- **Exercise**:
For this exercise, output exactly the lines from the opening line of the listing through the line with "## Personal", skipping pictures.

- **Input data**:
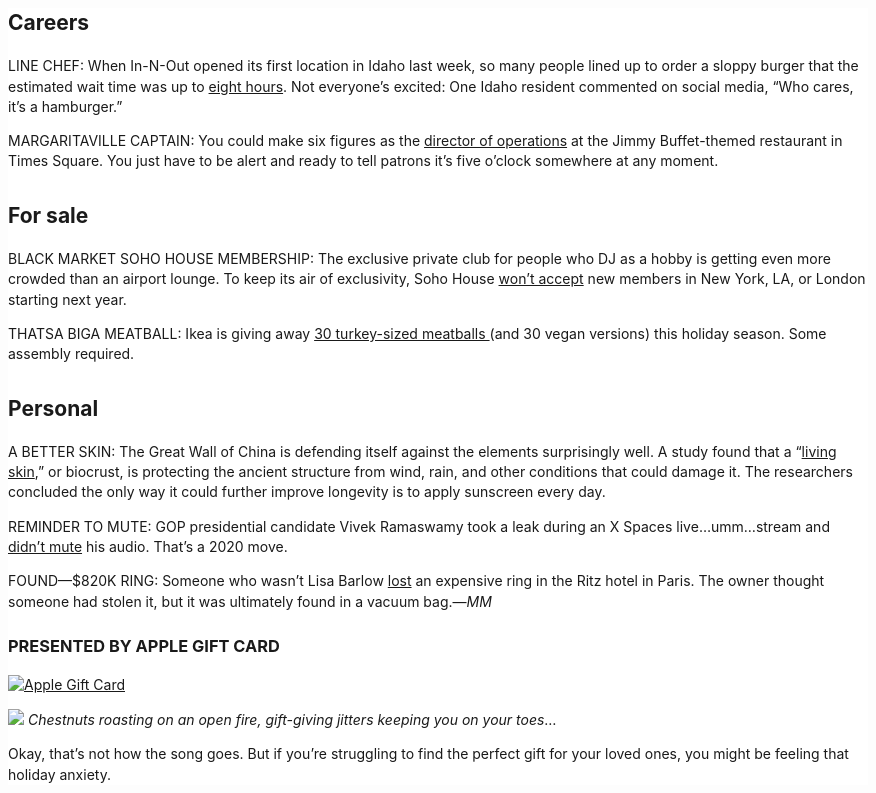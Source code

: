 ## Careers

LINE CHEF: When In-N-Out opened its first location in Idaho last week, so many people lined up to order a sloppy burger that the estimated wait time was up to [eight hours](https://links.morningbrew.com/c/fji?mblid=234d94ee84a2&mbcid=33710252.4098577&mid=1f4660240f65a00f40c621ae6f9ce93a). Not everyone’s excited: One Idaho resident commented on social media, “Who cares, it’s a hamburger.”

MARGARITAVILLE CAPTAIN: You could make six figures as the [director of operations](https://links.morningbrew.com/c/fjj?mblid=5ec83191f39f&mbcid=33710252.4098577&mid=1f4660240f65a00f40c621ae6f9ce93a) at the Jimmy Buffet-themed restaurant in Times Square. You just have to be alert and ready to tell patrons it’s five o’clock somewhere at any moment.

## For sale

BLACK MARKET SOHO HOUSE MEMBERSHIP: The exclusive private club for people who DJ as a hobby is getting even more crowded than an airport lounge. To keep its air of exclusivity, Soho House [won’t accept](https://links.morningbrew.com/c/fjk?mblid=f4d25365a971&mbcid=33710252.4098577&mid=1f4660240f65a00f40c621ae6f9ce93a) new members in New York, LA, or London starting next year.

THATSA BIGA MEATBALL: Ikea is giving away [30 turkey-sized meatballs ](https://links.morningbrew.com/c/fjl?mblid=a05add736709&mbcid=33710252.4098577&mid=1f4660240f65a00f40c621ae6f9ce93a)(and 30 vegan versions) this holiday season. Some assembly required.

## Personal

A BETTER SKIN: The Great Wall of China is defending itself against the elements surprisingly well. A study found that a “[living skin](https://links.morningbrew.com/c/fjm?mblid=af5cafeb5aaa&mbcid=33710252.4098577&mid=1f4660240f65a00f40c621ae6f9ce93a),” or biocrust, is protecting the ancient structure from wind, rain, and other conditions that could damage it. The researchers concluded the only way it could further improve longevity is to apply sunscreen every day.

REMINDER TO MUTE: GOP presidential candidate Vivek Ramaswamy took a leak during an X Spaces live…umm…stream and [didn’t mute](https://links.morningbrew.com/c/fjn?mblid=a0ed039dfedb&mbcid=33710252.4098577&mid=1f4660240f65a00f40c621ae6f9ce93a) his audio. That’s a 2020 move.

FOUND—$820K RING: Someone who wasn’t Lisa Barlow [lost](https://links.morningbrew.com/c/fjo?mblid=f0b7263b0565&mbcid=33710252.4098577&mid=1f4660240f65a00f40c621ae6f9ce93a) an expensive ring in the Ritz hotel in Paris. The owner thought someone had stolen it, but it was ultimately found in a vacuum bag.—_MM_

### PRESENTED BY APPLE GIFT CARD

[![Apple Gift Card](https://proxy-prod.omnivore-image-cache.app/670x0,sEVcfkl4jHrgaCrAdNKgOp3SlGYDmoa7KvsXmuI2tlkU/https://cdn.sanity.io/images/bl383u0v/production/20c6b80a720ea9c34c1cdb3fbcf623bdd0548386-1000x750.png?w=616&q=90&auto=format) ](https://links.morningbrew.com/c/fhw?lp=image&mbadid=1cebf25535dbb41a463acddf216c7b1d&mbadv=a&mbcid=33710252.4098577&mid=1f4660240f65a00f40c621ae6f9ce93a) 

_![](https://proxy-prod.omnivore-image-cache.app/18x0,sfSu3FYh3NVLFVnL4AcjeFoAbNgNJWn96QU-QkIWZiic/https://em-content.zobj.net/thumbs/120/apple/237/musical-note1f3b5.png) Chestnuts roasting on an open fire, gift-giving jitters keeping you on your toes_…

Okay, that’s not how the song goes. But if you’re struggling to find the perfect gift for your loved ones, you might be feeling that holiday anxiety.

- **Answer box**:
Source code

: ## Careers

LINE CHEF: When In-N-Out opened its first location in Idaho last week, so many people lined up to order a sloppy burger that the estimated wait time was up to [eight hours](https://links.morningbrew.com/c/fji?mblid=234d94ee84a2&mbcid=33710252.4098577&mid=1f4660240f65a00f40c621ae6f9ce93a). Not everyone’s excited: One Idaho resident commented on social media, “Who cares, it’s a hamburger.”

MARGARITAVILLE CAPTAIN: You could make six figures as the [director of operations](https://links.morningbrew.com/c/fjj?mblid=5ec83191f39f&mbcid=33710252.4098577&mid=1f4660240f65a00f40c621ae6f9ce93a) at the Jimmy Buffet-themed restaurant in Times Square. You just have to be alert and ready to tell patrons it’s five o’clock somewhere at any moment.

## For sale

BLACK MARKET SOHO HOUSE MEMBERSHIP: The exclusive private club for people who DJ as a hobby is getting even more crowded than an airport lounge. To keep its air of exclusivity, Soho House [won’t accept](https://links.morningbrew.com/c/fjk?mblid=f4d25365a971&mbcid=33710252.4098577&mid=1f4660240f65a00f40c621ae6f9ce93a) new members in New York, LA, or London starting next year.

THATSA BIGA MEATBALL: Ikea is giving away [30 turkey-sized meatballs ](https://links.morningbrew.com/c/fjl?mblid=a05add736709&mbcid=33710252.4098577&mid=1f4660240f65a00f40c621ae6f9ce93a)(and 30 vegan versions) this holiday season. Some assembly required.

## Personal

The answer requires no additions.